**Extracted material**.
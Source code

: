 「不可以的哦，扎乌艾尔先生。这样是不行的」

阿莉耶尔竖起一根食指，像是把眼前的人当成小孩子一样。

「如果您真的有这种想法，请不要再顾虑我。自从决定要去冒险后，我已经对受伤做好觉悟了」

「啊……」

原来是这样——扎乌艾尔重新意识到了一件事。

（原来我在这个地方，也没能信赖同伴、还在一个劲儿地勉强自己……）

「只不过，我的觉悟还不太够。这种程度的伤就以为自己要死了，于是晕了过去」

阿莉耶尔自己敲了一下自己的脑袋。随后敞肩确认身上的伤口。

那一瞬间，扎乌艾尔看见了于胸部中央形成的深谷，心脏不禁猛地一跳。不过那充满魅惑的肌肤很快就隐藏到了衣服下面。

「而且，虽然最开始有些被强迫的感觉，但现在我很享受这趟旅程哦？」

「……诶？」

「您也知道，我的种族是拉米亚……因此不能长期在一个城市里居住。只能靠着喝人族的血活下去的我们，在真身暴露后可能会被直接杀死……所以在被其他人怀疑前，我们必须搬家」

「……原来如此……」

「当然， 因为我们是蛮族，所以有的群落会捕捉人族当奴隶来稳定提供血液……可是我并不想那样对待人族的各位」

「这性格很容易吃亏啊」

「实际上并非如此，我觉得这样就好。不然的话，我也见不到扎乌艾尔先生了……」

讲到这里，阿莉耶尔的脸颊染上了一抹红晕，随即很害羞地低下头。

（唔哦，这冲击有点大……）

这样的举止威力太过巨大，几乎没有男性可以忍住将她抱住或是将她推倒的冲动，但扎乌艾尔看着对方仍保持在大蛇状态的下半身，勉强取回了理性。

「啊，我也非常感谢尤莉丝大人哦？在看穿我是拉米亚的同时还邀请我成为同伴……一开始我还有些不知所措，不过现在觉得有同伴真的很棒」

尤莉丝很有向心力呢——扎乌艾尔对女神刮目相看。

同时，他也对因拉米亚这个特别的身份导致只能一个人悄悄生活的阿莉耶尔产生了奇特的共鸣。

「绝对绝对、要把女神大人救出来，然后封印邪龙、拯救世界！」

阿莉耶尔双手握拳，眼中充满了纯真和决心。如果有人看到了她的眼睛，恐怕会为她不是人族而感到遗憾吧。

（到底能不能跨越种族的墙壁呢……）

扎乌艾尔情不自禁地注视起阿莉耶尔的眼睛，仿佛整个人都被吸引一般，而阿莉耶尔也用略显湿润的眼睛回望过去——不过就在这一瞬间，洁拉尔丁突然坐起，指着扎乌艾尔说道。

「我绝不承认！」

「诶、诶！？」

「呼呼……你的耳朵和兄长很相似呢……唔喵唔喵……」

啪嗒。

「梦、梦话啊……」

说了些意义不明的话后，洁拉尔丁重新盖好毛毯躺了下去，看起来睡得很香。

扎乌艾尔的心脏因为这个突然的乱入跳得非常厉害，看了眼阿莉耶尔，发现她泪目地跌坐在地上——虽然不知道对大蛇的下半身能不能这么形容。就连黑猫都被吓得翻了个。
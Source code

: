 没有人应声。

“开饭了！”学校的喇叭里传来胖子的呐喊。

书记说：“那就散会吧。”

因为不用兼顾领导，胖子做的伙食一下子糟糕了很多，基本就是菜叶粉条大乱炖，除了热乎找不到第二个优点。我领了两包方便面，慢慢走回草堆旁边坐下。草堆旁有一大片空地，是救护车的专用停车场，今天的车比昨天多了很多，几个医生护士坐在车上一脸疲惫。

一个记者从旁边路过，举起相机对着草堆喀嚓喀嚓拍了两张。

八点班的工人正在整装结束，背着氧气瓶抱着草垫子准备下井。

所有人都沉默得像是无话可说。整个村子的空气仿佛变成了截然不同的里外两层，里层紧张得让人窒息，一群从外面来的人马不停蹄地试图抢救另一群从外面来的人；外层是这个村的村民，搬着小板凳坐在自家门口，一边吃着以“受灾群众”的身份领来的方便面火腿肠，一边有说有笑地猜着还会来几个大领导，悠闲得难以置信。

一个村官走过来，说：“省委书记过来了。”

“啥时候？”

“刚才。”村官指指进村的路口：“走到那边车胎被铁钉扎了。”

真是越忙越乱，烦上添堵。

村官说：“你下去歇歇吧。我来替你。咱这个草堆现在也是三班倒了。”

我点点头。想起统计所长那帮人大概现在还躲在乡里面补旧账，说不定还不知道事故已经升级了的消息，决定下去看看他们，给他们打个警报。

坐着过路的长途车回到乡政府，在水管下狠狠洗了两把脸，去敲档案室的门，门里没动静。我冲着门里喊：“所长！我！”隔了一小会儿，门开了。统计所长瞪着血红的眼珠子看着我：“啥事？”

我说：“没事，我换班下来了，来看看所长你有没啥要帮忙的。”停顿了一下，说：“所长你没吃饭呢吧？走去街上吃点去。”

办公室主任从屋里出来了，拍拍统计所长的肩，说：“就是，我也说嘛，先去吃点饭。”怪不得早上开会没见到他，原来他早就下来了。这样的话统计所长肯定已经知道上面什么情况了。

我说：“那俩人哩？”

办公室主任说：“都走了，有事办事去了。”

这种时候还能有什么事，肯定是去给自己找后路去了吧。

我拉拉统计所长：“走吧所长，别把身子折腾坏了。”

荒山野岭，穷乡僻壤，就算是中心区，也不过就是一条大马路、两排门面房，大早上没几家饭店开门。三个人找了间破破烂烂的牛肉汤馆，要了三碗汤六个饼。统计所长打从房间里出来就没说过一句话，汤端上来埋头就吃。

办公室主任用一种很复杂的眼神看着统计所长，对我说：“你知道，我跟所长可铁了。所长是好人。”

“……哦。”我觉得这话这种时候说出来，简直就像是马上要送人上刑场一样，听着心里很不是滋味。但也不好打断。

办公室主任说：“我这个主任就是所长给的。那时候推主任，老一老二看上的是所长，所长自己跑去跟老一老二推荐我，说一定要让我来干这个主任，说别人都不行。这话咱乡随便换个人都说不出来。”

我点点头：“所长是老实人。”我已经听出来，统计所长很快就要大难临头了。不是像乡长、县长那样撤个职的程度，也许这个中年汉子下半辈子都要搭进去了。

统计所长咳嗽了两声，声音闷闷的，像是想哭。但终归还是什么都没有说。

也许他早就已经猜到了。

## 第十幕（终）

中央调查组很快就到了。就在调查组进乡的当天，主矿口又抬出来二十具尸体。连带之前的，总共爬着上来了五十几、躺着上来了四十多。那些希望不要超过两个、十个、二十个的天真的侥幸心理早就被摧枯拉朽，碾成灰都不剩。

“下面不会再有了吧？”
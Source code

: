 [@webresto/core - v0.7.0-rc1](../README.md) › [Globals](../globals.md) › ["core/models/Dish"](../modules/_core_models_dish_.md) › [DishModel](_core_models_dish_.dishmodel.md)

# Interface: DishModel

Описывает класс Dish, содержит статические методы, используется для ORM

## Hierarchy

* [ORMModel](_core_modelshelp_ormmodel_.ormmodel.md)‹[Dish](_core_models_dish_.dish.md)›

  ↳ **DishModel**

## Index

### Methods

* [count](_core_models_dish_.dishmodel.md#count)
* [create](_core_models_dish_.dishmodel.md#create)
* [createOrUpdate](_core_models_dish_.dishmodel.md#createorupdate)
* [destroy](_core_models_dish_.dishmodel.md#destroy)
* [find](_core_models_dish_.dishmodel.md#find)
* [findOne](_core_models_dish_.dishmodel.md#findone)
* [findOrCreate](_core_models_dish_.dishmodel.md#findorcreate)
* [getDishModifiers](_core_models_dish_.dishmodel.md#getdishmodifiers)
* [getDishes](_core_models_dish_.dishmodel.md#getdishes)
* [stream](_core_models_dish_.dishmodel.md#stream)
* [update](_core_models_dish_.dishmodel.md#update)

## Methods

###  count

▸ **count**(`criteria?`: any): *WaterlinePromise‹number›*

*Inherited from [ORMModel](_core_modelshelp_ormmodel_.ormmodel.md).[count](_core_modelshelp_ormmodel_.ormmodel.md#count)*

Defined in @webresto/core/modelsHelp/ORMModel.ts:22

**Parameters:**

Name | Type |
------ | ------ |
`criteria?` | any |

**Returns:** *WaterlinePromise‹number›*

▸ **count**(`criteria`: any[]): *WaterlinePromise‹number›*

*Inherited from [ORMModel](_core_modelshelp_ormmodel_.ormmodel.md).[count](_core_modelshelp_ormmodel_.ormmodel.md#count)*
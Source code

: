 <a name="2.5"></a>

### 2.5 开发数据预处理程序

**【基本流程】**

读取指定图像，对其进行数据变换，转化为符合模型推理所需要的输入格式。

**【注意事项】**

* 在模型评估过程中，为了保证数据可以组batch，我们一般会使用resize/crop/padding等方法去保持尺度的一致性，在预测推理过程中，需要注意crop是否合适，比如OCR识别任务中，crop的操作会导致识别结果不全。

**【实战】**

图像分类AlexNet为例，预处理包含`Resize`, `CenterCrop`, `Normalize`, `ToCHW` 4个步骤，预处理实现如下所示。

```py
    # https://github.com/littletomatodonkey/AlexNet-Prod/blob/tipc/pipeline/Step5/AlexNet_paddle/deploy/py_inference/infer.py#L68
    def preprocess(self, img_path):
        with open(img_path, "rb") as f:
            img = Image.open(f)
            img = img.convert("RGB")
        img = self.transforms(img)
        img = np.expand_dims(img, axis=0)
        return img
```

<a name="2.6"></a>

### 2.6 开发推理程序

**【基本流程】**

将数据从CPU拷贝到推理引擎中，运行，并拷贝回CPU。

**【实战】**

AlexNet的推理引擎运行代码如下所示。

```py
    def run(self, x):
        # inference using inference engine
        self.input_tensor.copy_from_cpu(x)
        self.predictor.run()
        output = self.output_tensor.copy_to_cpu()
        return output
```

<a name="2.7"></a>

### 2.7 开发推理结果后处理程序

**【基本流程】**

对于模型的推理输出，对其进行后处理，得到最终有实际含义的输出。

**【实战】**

**Activity**. If a line of the entries above includes the word "number", count it; then state the total and nothing else.

**Answer box**. 3